**Work to be completed:** In your copy, repeat the records exactly and leave out the pictures.

**Extracted information:**
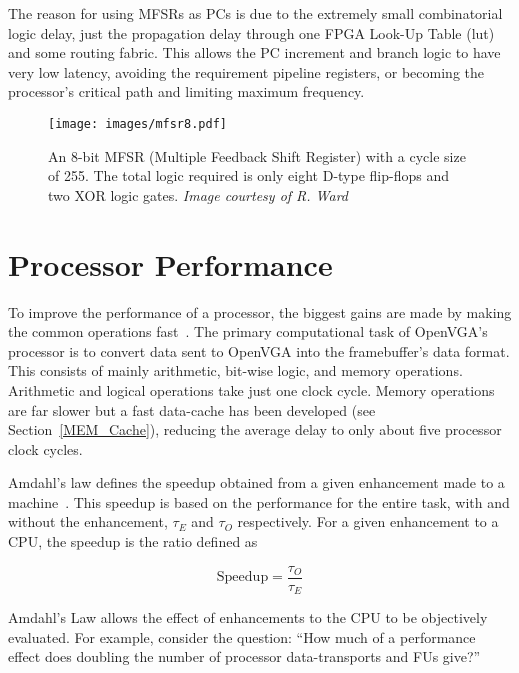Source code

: The reason for using MFSRs as PCs is due to the extremely small combinatorial
logic delay, just the propagation delay through one FPGA Look-Up
Table (\gls{lut}) and some routing
fabric. This allows the PC increment and branch logic to have very low latency,
avoiding the requirement pipeline registers, or becoming the processor's critical
path and limiting maximum frequency.

\begin{figure}[h!]
\begin{center}
\texttt{[image: images/mfsr8.pdf]}
\caption[An 8-bit MFSR with a cycle size of 255]{An 8-bit MFSR (Multiple
Feedback Shift Register) with a cycle size of 255. The total logic required is
only eight D-type flip-flops and two XOR logic gates. \textit{Image courtesy
of R. Ward}~\cite{MFSR_List}}
\label{CPU_MFSR8}
\end{center}
\end{figure}


\section{Processor Performance}
To improve the performance of a processor, the biggest gains are made by making
the common operations fast~\cite{Comp_Arch}. The primary computational task of
OpenVGA's processor is to convert data sent to OpenVGA into the framebuffer's
data format. This consists of mainly arithmetic, bit-wise logic, and memory
operations. Arithmetic and logical operations take just one clock cycle. Memory
operations are far slower but a fast data-cache has been developed (see
Section~\ref{MEM_Cache}), reducing the average delay to only about five processor
clock cycles.


Amdahl's law defines the speedup obtained from a given enhancement made to a
machine~\cite{Comp_Arch}. This speedup is based on the performance for the entire
task, with and without the enhancement, $\tau_E$ and $\tau_O$ respectively. For a
given enhancement to a CPU, the speedup is the ratio defined as

\[
\mathrm{Speedup} = \frac{\tau_O}{\tau_E}
\]

Amdahl's Law allows the effect of enhancements to the CPU to be objectively
evaluated. For example, consider the question: ``How much of a performance effect
does doubling the number of processor data-transports and FUs give?''


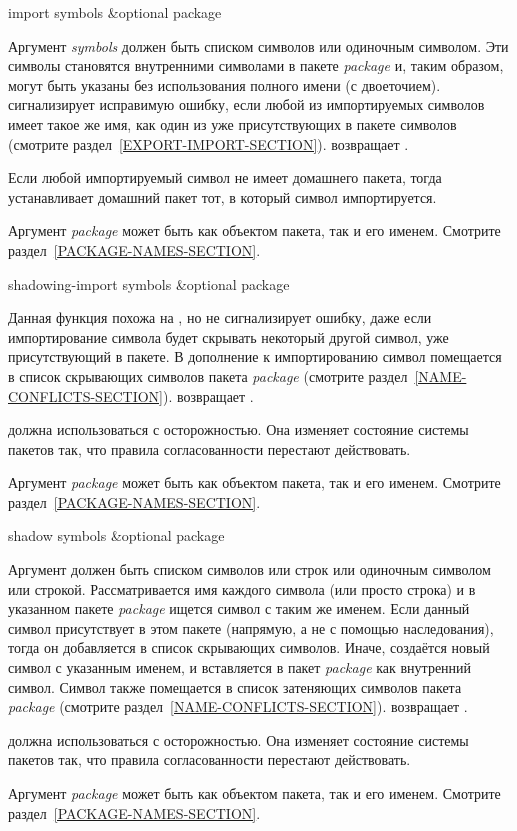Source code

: \begin{defun}[Функция]
import symbols &optional package

Аргумент \emph{symbols} должен быть списком символов или одиночным символом.
Эти символы становятся внутренними символами в пакете \emph{package} и, таким
образом, могут быть указаны без использования полного имени (с двоеточием).
 сигнализирует исправимую ошибку, если любой из импортируемых
символов имеет такое же имя, как один из уже присутствующих в пакете символов
(смотрите раздел~\ref{EXPORT-IMPORT-SECTION}).
 возвращает {\true}.

Если любой импортируемый символ не имеет домашнего пакета, тогда 
устанавливает домашний пакет тот, в который символ импортируется. 

Аргумент \emph{package} может быть как объектом пакета, так и его
именем. Смотрите раздел~\ref{PACKAGE-NAMES-SECTION}.
\end{defun}

\begin{defun}[Функция]
shadowing-import symbols &optional package

Данная функция похожа на , но не сигнализирует ошибку, даже если
импортирование символа будет скрывать некоторый другой символ, уже
присутствующий в пакете. В дополнение к импортированию символ помещается в
список скрывающих символов пакета \emph{package} (смотрите
раздел~\ref{NAME-CONFLICTS-SECTION}).
 возвращает {\true}.

 должна использоваться с осторожностью. Она изменяет
состояние системы пакетов так, что правила согласованности перестают действовать.

Аргумент \emph{package} может быть как объектом пакета, так и его
именем. Смотрите раздел~\ref{PACKAGE-NAMES-SECTION}.
\end{defun}

\begin{defun}[Функция]
shadow symbols &optional package

Аргумент должен быть списком символов или строк или одиночным символом или строкой.
Рассматривается имя каждого символа (или просто строка) и в указанном
пакете \emph{package} ищется символ с таким же именем. Если данный символ
присутствует в этом пакете (напрямую, а не с помощью наследования), тогда он
добавляется в список скрывающих символов. Иначе, создаётся новый символ с
указанным именем, и вставляется в пакет \emph{package} как внутренний
символ. Символ также помещается в список затеняющих символов пакета
\emph{package} (смотрите раздел~\ref{NAME-CONFLICTS-SECTION}).
 возвращает {\true}.

 должна использоваться с осторожностью. Она изменяет
состояние системы пакетов так, что правила согласованности перестают действовать.

Аргумент \emph{package} может быть как объектом пакета, так и его
именем. Смотрите раздел~\ref{PACKAGE-NAMES-SECTION}.
\end{defun}

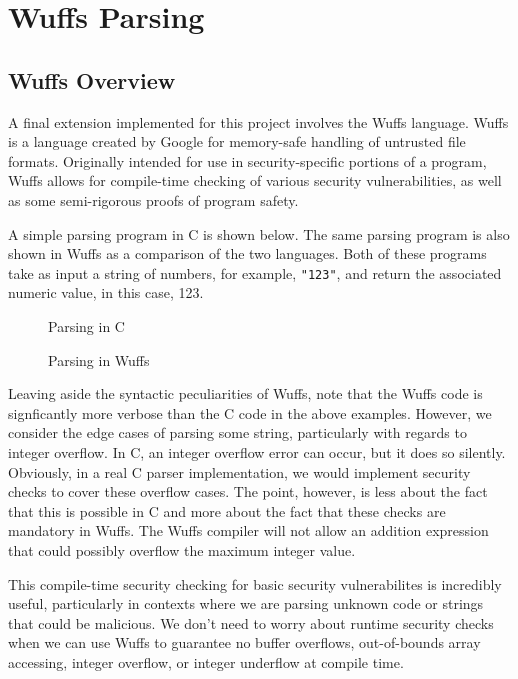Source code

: \documentclass[main.tex]{subfiles}
\begin{document}
\section{Wuffs Parsing}

\subsection{Wuffs Overview}
A final extension implemented for this project involves the Wuffs language.
Wuffs is a language created by Google for memory-safe handling of untrusted file
formats. Originally intended for use in security-specific portions of a program,
Wuffs allows for compile-time checking of various security vulnerabilities, as
well as some semi-rigorous proofs of program safety.

A simple parsing program in C is shown below. The same parsing program is also
shown in Wuffs as a comparison of the two languages. Both of these programs take
as input a string of numbers, for example, \verb|"123"|, and return the
associated numeric value, in this case, 123.

\begin{singlespace}
    \begin{figure}[p!]
        
        \caption{Parsing in C}
    \end{figure}
    \begin{figure}[p!]
        
        \caption{Parsing in Wuffs}
    \end{figure}
\end{singlespace}

Leaving aside the syntactic peculiarities of Wuffs, note that the Wuffs code is
signficantly more verbose than the C code in the above examples. However, we
consider the edge cases of parsing some string, particularly with regards to
integer overflow. In C, an integer overflow error can occur, but it does so
silently. Obviously, in a real C parser implementation, we would implement
security checks to cover these overflow cases. The point, however, is less about
the fact that this is possible in C and more about the fact that these checks
are mandatory in Wuffs. The Wuffs compiler will not allow an addition expression
that could possibly overflow the maximum integer value.

This compile-time security checking for basic security vulnerabilites is
incredibly useful, particularly in contexts where we are parsing unknown code or
strings that could be malicious. We don't need to worry about runtime security
checks when we can use Wuffs to guarantee no buffer overflows, out-of-bounds 
array accessing, integer overflow, or integer underflow at compile time.
\end{document}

**Written reply:**
Source code

: The reason for using MFSRs as PCs is due to the extremely small combinatorial
logic delay, just the propagation delay through one FPGA Look-Up
Table (\gls{lut}) and some routing
fabric. This allows the PC increment and branch logic to have very low latency,
avoiding the requirement pipeline registers, or becoming the processor's critical
path and limiting maximum frequency.

\begin{figure}[h!]
\begin{center}
\texttt{[image: images/mfsr8.pdf]}
\caption[An 8-bit MFSR with a cycle size of 255]{An 8-bit MFSR (Multiple
Feedback Shift Register) with a cycle size of 255. The total logic required is
only eight D-type flip-flops and two XOR logic gates. \textit{Image courtesy
of R. Ward}~\cite{MFSR_List}}
\label{CPU_MFSR8}
\end{center}
\end{figure}


\section{Processor Performance}
To improve the performance of a processor, the biggest gains are made by making
the common operations fast~\cite{Comp_Arch}. The primary computational task of
OpenVGA's processor is to convert data sent to OpenVGA into the framebuffer's
data format. This consists of mainly arithmetic, bit-wise logic, and memory
operations. Arithmetic and logical operations take just one clock cycle. Memory
operations are far slower but a fast data-cache has been developed (see
Section~\ref{MEM_Cache}), reducing the average delay to only about five processor
clock cycles.


Amdahl's law defines the speedup obtained from a given enhancement made to a
machine~\cite{Comp_Arch}. This speedup is based on the performance for the entire
task, with and without the enhancement, $\tau_E$ and $\tau_O$ respectively. For a
given enhancement to a CPU, the speedup is the ratio defined as

\[
\mathrm{Speedup} = \frac{\tau_O}{\tau_E}
\]

Amdahl's Law allows the effect of enhancements to the CPU to be objectively
evaluated. For example, consider the question: ``How much of a performance effect
does doubling the number of processor data-transports and FUs give?''


Source code

: \begin{defun}[Функция]
import symbols &optional package

Аргумент \emph{symbols} должен быть списком символов или одиночным символом.
Эти символы становятся внутренними символами в пакете \emph{package} и, таким
образом, могут быть указаны без использования полного имени (с двоеточием).
 сигнализирует исправимую ошибку, если любой из импортируемых
символов имеет такое же имя, как один из уже присутствующих в пакете символов
(смотрите раздел~\ref{EXPORT-IMPORT-SECTION}).
 возвращает {\true}.

Если любой импортируемый символ не имеет домашнего пакета, тогда 
устанавливает домашний пакет тот, в который символ импортируется. 

Аргумент \emph{package} может быть как объектом пакета, так и его
именем. Смотрите раздел~\ref{PACKAGE-NAMES-SECTION}.
\end{defun}

\begin{defun}[Функция]
shadowing-import symbols &optional package

Данная функция похожа на , но не сигнализирует ошибку, даже если
импортирование символа будет скрывать некоторый другой символ, уже
присутствующий в пакете. В дополнение к импортированию символ помещается в
список скрывающих символов пакета \emph{package} (смотрите
раздел~\ref{NAME-CONFLICTS-SECTION}).
 возвращает {\true}.

 должна использоваться с осторожностью. Она изменяет
состояние системы пакетов так, что правила согласованности перестают действовать.

Аргумент \emph{package} может быть как объектом пакета, так и его
именем. Смотрите раздел~\ref{PACKAGE-NAMES-SECTION}.
\end{defun}

\begin{defun}[Функция]
shadow symbols &optional package

Аргумент должен быть списком символов или строк или одиночным символом или строкой.
Рассматривается имя каждого символа (или просто строка) и в указанном
пакете \emph{package} ищется символ с таким же именем. Если данный символ
присутствует в этом пакете (напрямую, а не с помощью наследования), тогда он
добавляется в список скрывающих символов. Иначе, создаётся новый символ с
указанным именем, и вставляется в пакет \emph{package} как внутренний
символ. Символ также помещается в список затеняющих символов пакета
\emph{package} (смотрите раздел~\ref{NAME-CONFLICTS-SECTION}).
 возвращает {\true}.

 должна использоваться с осторожностью. Она изменяет
состояние системы пакетов так, что правила согласованности перестают действовать.

Аргумент \emph{package} может быть как объектом пакета, так и его
именем. Смотрите раздел~\ref{PACKAGE-NAMES-SECTION}.
\end{defun}

Source code

: \documentclass[main.tex]{subfiles}
\begin{document}
\section{Wuffs Parsing}

\subsection{Wuffs Overview}
A final extension implemented for this project involves the Wuffs language.
Wuffs is a language created by Google for memory-safe handling of untrusted file
formats. Originally intended for use in security-specific portions of a program,
Wuffs allows for compile-time checking of various security vulnerabilities, as
well as some semi-rigorous proofs of program safety.

A simple parsing program in C is shown below. The same parsing program is also
shown in Wuffs as a comparison of the two languages. Both of these programs take
as input a string of numbers, for example, \verb|"123"|, and return the
associated numeric value, in this case, 123.

\begin{singlespace}
    \begin{figure}[p!]
        
        \caption{Parsing in C}
    \end{figure}
    \begin{figure}[p!]
        
        \caption{Parsing in Wuffs}
    \end{figure}
\end{singlespace}

Leaving aside the syntactic peculiarities of Wuffs, note that the Wuffs code is
signficantly more verbose than the C code in the above examples. However, we
consider the edge cases of parsing some string, particularly with regards to
integer overflow. In C, an integer overflow error can occur, but it does so
silently. Obviously, in a real C parser implementation, we would implement
security checks to cover these overflow cases. The point, however, is less about
the fact that this is possible in C and more about the fact that these checks
are mandatory in Wuffs. The Wuffs compiler will not allow an addition expression
that could possibly overflow the maximum integer value.

This compile-time security checking for basic security vulnerabilites is
incredibly useful, particularly in contexts where we are parsing unknown code or
strings that could be malicious. We don't need to worry about runtime security
checks when we can use Wuffs to guarantee no buffer overflows, out-of-bounds 
array accessing, integer overflow, or integer underflow at compile time.
\end{document}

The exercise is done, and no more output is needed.